Your goal: Please reproduce the listing in full, exactly as given.

*** Material provided Section Begins ***

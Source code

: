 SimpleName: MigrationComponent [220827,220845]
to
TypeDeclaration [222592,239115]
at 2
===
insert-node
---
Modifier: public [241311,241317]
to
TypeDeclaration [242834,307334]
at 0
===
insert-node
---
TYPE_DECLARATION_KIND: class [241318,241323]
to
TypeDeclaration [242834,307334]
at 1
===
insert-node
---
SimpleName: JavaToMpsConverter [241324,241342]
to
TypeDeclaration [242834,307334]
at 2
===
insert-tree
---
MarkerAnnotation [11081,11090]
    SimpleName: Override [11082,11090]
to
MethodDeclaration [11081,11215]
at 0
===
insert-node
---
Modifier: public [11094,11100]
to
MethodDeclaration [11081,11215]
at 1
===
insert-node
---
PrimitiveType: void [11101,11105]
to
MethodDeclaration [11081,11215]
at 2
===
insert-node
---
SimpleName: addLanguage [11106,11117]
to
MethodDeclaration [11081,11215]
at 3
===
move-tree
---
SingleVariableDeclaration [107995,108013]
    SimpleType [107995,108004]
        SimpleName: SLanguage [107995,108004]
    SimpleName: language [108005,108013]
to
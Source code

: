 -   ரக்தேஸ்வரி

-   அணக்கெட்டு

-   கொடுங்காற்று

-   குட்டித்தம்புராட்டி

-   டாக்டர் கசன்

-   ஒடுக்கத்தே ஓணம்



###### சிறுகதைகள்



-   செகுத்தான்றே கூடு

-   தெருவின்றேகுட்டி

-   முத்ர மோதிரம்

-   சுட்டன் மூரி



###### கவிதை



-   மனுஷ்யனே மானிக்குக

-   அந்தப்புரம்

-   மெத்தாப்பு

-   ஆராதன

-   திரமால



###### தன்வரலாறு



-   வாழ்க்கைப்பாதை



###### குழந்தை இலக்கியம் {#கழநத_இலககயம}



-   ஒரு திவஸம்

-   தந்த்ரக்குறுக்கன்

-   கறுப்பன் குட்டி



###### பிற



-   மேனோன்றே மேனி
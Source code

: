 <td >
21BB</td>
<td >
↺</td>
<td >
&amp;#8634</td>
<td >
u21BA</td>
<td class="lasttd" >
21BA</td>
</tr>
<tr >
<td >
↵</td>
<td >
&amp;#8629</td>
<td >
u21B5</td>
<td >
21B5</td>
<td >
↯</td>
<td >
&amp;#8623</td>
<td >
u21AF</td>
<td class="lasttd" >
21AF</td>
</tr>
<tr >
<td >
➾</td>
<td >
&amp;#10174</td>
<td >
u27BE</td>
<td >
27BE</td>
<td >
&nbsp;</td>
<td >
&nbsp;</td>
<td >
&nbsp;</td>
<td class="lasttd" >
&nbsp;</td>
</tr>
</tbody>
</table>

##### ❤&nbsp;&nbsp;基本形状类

*** Material provided Section Ends ***

Problem solution:
Source code

: SimpleName: MigrationComponent [220827,220845]
to
TypeDeclaration [222592,239115]
at 2
===
insert-node
---
Modifier: public [241311,241317]
to
TypeDeclaration [242834,307334]
at 0
===
insert-node
---
TYPE_DECLARATION_KIND: class [241318,241323]
to
TypeDeclaration [242834,307334]
at 1
===
insert-node
---
SimpleName: JavaToMpsConverter [241324,241342]
to
TypeDeclaration [242834,307334]
at 2
===
insert-tree
---
MarkerAnnotation [11081,11090]
    SimpleName: Override [11082,11090]
to
MethodDeclaration [11081,11215]
at 0
===
insert-node
---
Modifier: public [11094,11100]
to
MethodDeclaration [11081,11215]
at 1
===
insert-node
---
PrimitiveType: void [11101,11105]
to
MethodDeclaration [11081,11215]
at 2
===
insert-node
---
SimpleName: addLanguage [11106,11117]
to
MethodDeclaration [11081,11215]
at 3
===
move-tree
---
SingleVariableDeclaration [107995,108013]
    SimpleType [107995,108004]
        SimpleName: SLanguage [107995,108004]
    SimpleName: language [108005,108013]
to
Source code

: -   ரக்தேஸ்வரி

-   அணக்கெட்டு

-   கொடுங்காற்று

-   குட்டித்தம்புராட்டி

-   டாக்டர் கசன்

-   ஒடுக்கத்தே ஓணம்



###### சிறுகதைகள்



-   செகுத்தான்றே கூடு

-   தெருவின்றேகுட்டி

-   முத்ர மோதிரம்

-   சுட்டன் மூரி



###### கவிதை



-   மனுஷ்யனே மானிக்குக

-   அந்தப்புரம்

-   மெத்தாப்பு

-   ஆராதன

-   திரமால



###### தன்வரலாறு



-   வாழ்க்கைப்பாதை



###### குழந்தை இலக்கியம் {#கழநத_இலககயம}



-   ஒரு திவஸம்

-   தந்த்ரக்குறுக்கன்

-   கறுப்பன் குட்டி



###### பிற



-   மேனோன்றே மேனி
Source code

: <td >
21BB</td>
<td >
↺</td>
<td >
&amp;#8634</td>
<td >
u21BA</td>
<td class="lasttd" >
21BA</td>
</tr>
<tr >
<td >
↵</td>
<td >
&amp;#8629</td>
<td >
u21B5</td>
<td >
21B5</td>
<td >
↯</td>
<td >
&amp;#8623</td>
<td >
u21AF</td>
<td class="lasttd" >
21AF</td>
</tr>
<tr >
<td >
➾</td>
<td >
&amp;#10174</td>
<td >
u27BE</td>
<td >
27BE</td>
<td >
&nbsp;</td>
<td >
&nbsp;</td>
<td >
&nbsp;</td>
<td class="lasttd" >
&nbsp;</td>
</tr>
</tbody>
</table>

##### ❤&nbsp;&nbsp;基本形状类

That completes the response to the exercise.